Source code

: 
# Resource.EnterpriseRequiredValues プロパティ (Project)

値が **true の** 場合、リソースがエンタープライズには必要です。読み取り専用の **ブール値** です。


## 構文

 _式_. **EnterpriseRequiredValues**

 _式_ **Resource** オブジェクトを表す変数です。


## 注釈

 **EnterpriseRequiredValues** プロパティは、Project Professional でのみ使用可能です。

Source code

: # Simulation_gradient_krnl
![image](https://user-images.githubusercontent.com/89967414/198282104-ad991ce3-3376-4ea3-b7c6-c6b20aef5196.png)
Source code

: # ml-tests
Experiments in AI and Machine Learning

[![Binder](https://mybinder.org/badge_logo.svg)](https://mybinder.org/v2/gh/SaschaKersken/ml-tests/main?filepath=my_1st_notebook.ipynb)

> **Exercise**: Find the string "https" in the material above. Then copy each line that has it.

> **Answer to this exercise**:
![image](https://user-images.githubusercontent.com/89967414/198282104-ad991ce3-3376-4ea3-b7c6-c6b20aef5196.png)
[![Binder](https://mybinder.org/badge_logo.svg)](https://mybinder.org/v2/gh/SaschaKersken/ml-tests/main?filepath=my_1st_notebook.ipynb)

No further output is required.